TradingEdge Weekly for Nov 7 - Natural gas transition, sector strength, market warnings, dollar rally
Key points:
- The view on stocks is modestly bearish short-term (1-4 weeks) due to rising volatility (VIX) and deteriorating market participation (poor breadth). However, the long-term (6-12 month) outlook remains bullish, supported by fundamentals like AI innovation and capital investment.
- Despite major indexes remaining near highs, numerous internal warning signs (including Hindenburg and Titanic signals) are flashing. Market breadth is extremely poor, indicating the rally is being propped up by only a handful of mega-cap stocks.
- Despite the warnings, historical seasonal trends point to potential strength in the Consumer Discretionary (XLY) and Health Care (XLV) sectors in the coming weeks.
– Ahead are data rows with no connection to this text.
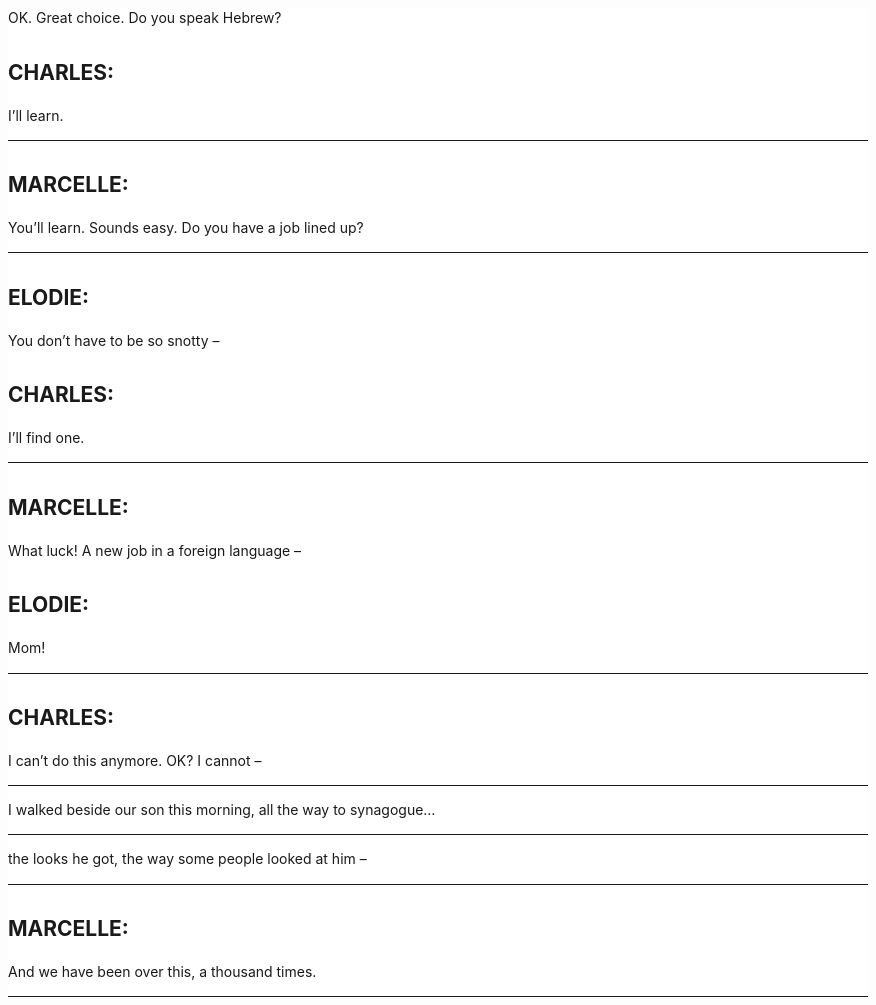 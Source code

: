 OK. Great choice. Do you speak Hebrew?

## CHARLES:

I’ll learn.

---

## MARCELLE:

You’ll learn. Sounds easy. Do you have a job lined up?

---

## ELODIE:

You don’t have to be so snotty –

## CHARLES:

I’ll find one.

---

## MARCELLE:

What luck! A new job in a foreign language –

## ELODIE:

Mom!

---

## CHARLES:

I can’t do this anymore. OK? I cannot – 

---

I walked beside our son this morning, all the way to synagogue… 

---

the looks he got, the way some people looked at him –

---

## MARCELLE:

And we have been over this, a thousand times. 

---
Natural Gas is showing signs of a potential base breakout, though related stocks are lagging.
House View:
Stocks:
- Short-term: Modestly bearish. This week, the VIX volatility index rose, reversing the previous trend of growing market complacency. As valuations in the technology sector continue to climb, market anxiety has resurfaced. While the Nasdaq Composite managed a weekly gain on select earnings beats, the rally was uneven: a majority of index constituents declined, and speculative names faced sharp pullbacks. Breadth metrics deteriorated, with the advance-decline line retreating from recent peaks, signaling narrowing market participation. This time frame covers 1 - 4 weeks.
- Intermediate-term: No view. The market faces conflicting forces: robust earnings results clash with historically elevated valuations and concerns about policy uncertainty. While recent Fed rate cuts provide liquidity support, speculative positioning in tech remains near extremes, and geopolitical risks add to the ambiguity. This tug-of-war between earnings strength and valuation risks leaves the intermediate-term outlook unclear. This time frame covers 1-5 months.
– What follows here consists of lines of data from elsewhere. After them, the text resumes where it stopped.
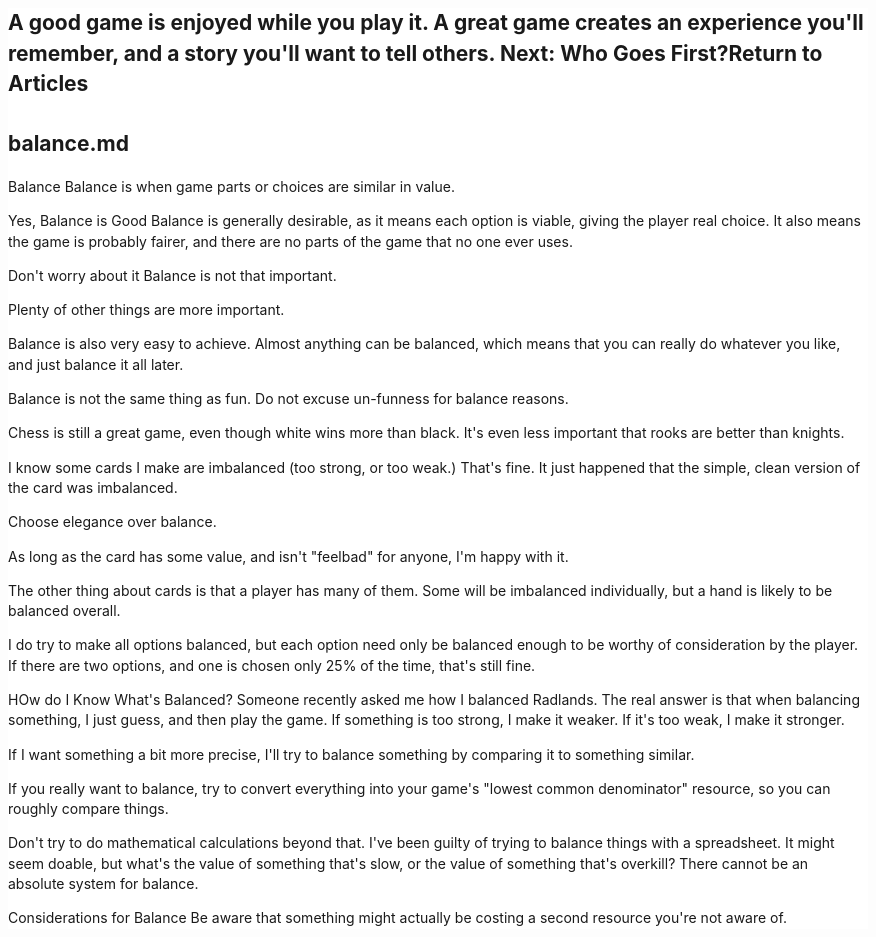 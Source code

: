 A good game is enjoyed while you play it. A great game creates an experience you'll remember, and a story you'll want to tell others.
Next: Who Goes First?Return to Articles
---

## balance.md
Balance
Balance is when game parts or choices are similar in value.

Yes, Balance is Good
Balance is generally desirable, as it means each option is viable, giving the player real choice. It also means the game is probably fairer, and there are no parts of the game that no one ever uses.

Don't worry about it
Balance is not that important.

Plenty of other things are more important.

Balance is also very easy to achieve. Almost anything can be balanced, which means that you can really do whatever you like, and just balance it all later.

Balance is not the same thing as fun. Do not excuse un-funness for balance reasons.

Chess is still a great game, even though white wins more than black. It's even less important that rooks are better than knights.

I know some cards I make are imbalanced (too strong, or too weak.) That's fine. It just happened that the simple, clean version of the card was imbalanced.

Choose elegance over balance.

As long as the card has some value, and isn't "feelbad" for anyone, I'm happy with it.

The other thing about cards is that a player has many of them. Some will be imbalanced individually, but a hand is likely to be balanced overall.

I do try to make all options balanced, but each option need only be balanced enough to be worthy of consideration by the player. If there are two options, and one is chosen only 25% of the time, that's still fine. 

HOw do I Know What's Balanced?
Someone recently asked me how I balanced Radlands. The real answer is that when balancing something, I just guess, and then play the game. If something is too strong, I make it weaker. If it's too weak, I make it stronger.

If I want something a bit more precise, I'll try to balance something by comparing it to something similar.

If you really want to balance, try to convert everything into your game's "lowest common denominator" resource, so you can roughly compare things.

Don't try to do mathematical calculations beyond that. I've been guilty of trying to balance things with a spreadsheet. It might seem doable, but what's the value of something that's slow, or the value of something that's overkill? There cannot be an absolute system for balance.

Considerations for Balance
Be aware that something might actually be costing a second resource you're not aware of.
- Long-term: Bullish. Short-term pullbacks, even when sharp, do not undermine the structural drivers of the long-term uptrend-including the productivity boost from AI innovation and expanding capital investment across sectors. Economically sensitive sectors still show underlying strength, and the market's ability to sustain multi-month gains before this week's correction reinforces its resilience. This time frame covers 6-12 months.
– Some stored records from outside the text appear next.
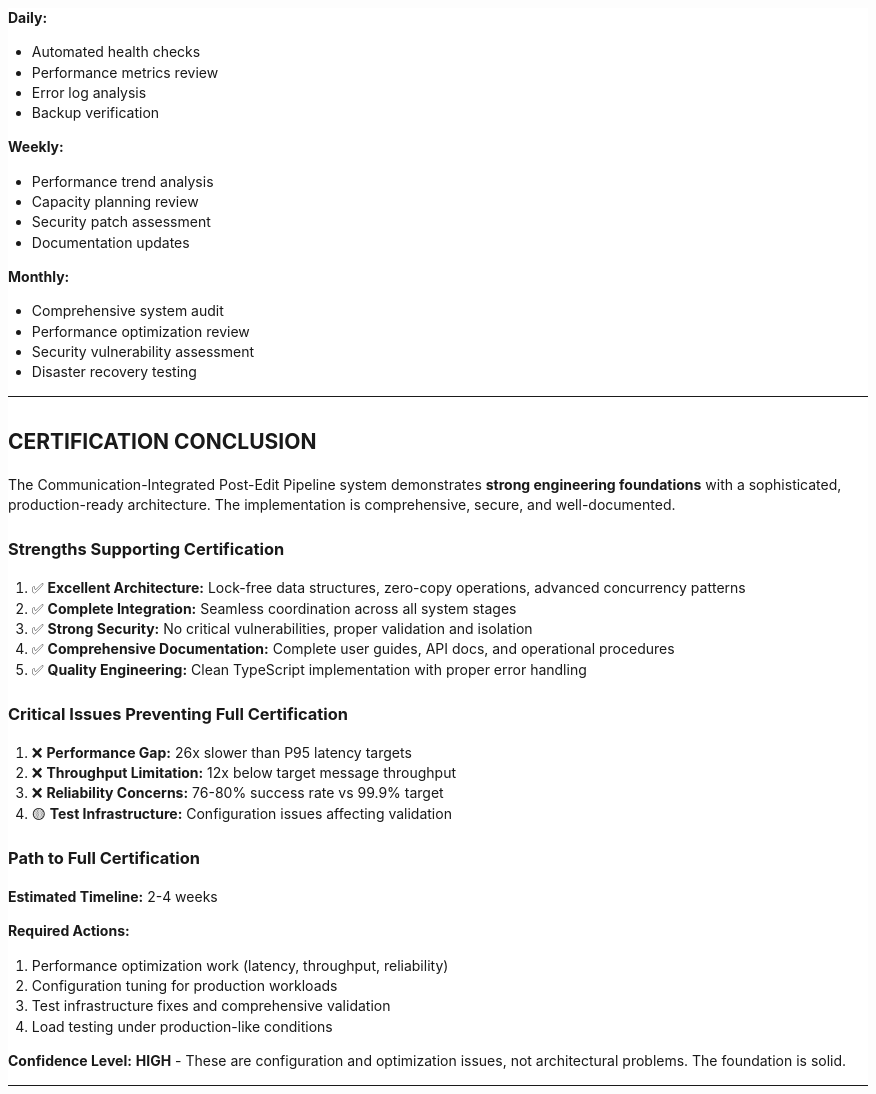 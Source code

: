 **Daily:**
- Automated health checks
- Performance metrics review
- Error log analysis
- Backup verification

**Weekly:**
- Performance trend analysis
- Capacity planning review
- Security patch assessment
- Documentation updates

**Monthly:**
- Comprehensive system audit
- Performance optimization review
- Security vulnerability assessment
- Disaster recovery testing

---

## CERTIFICATION CONCLUSION

The Communication-Integrated Post-Edit Pipeline system demonstrates **strong engineering foundations** with a sophisticated, production-ready architecture. The implementation is comprehensive, secure, and well-documented.

### Strengths Supporting Certification

1. ✅ **Excellent Architecture:** Lock-free data structures, zero-copy operations, advanced concurrency patterns
2. ✅ **Complete Integration:** Seamless coordination across all system stages
3. ✅ **Strong Security:** No critical vulnerabilities, proper validation and isolation
4. ✅ **Comprehensive Documentation:** Complete user guides, API docs, and operational procedures
5. ✅ **Quality Engineering:** Clean TypeScript implementation with proper error handling

### Critical Issues Preventing Full Certification

1. ❌ **Performance Gap:** 26x slower than P95 latency targets
2. ❌ **Throughput Limitation:** 12x below target message throughput
3. ❌ **Reliability Concerns:** 76-80% success rate vs 99.9% target
4. 🟡 **Test Infrastructure:** Configuration issues affecting validation

### Path to Full Certification

**Estimated Timeline:** 2-4 weeks

**Required Actions:**
1. Performance optimization work (latency, throughput, reliability)
2. Configuration tuning for production workloads
3. Test infrastructure fixes and comprehensive validation
4. Load testing under production-like conditions

**Confidence Level:** **HIGH** - These are configuration and optimization issues, not architectural problems. The foundation is solid.

---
- Cyclical momentum continues to favor sectors like financials and industrials, which are less vulnerable to tech valuation swings.
- Defensive sectors have started to regain appeal in the short term but remain secondary to growth-focused areas over the long haul.
- Very long-term trends still point to mean reversion, with small-caps and undervalued segments poised to catch up as the rally broadens beyond large tech.
Bonds: Long-term cycles remain bearish. Despite short-term safe-haven demand from equity market volatility, long-duration assets stayed under pressure as the Fed's "higher-for-longer" stance dominated market sentiment. Seasonal tailwinds typically seen in late autumn failed to materialize, and cyclical indicators reinforce the bearish bias for bonds.
Commodities: Selective opportunities persist in a mixed landscape, with an effective commodity trend model signaling a cautiously constructive bias. Gold held near recent highs as investors sought safety amid market volatility, while oil faced headwinds from seasonal demand weakness and inventory surges. Speculative positioning extremes in oil suggest limited downside, but near-term trends remain cautious.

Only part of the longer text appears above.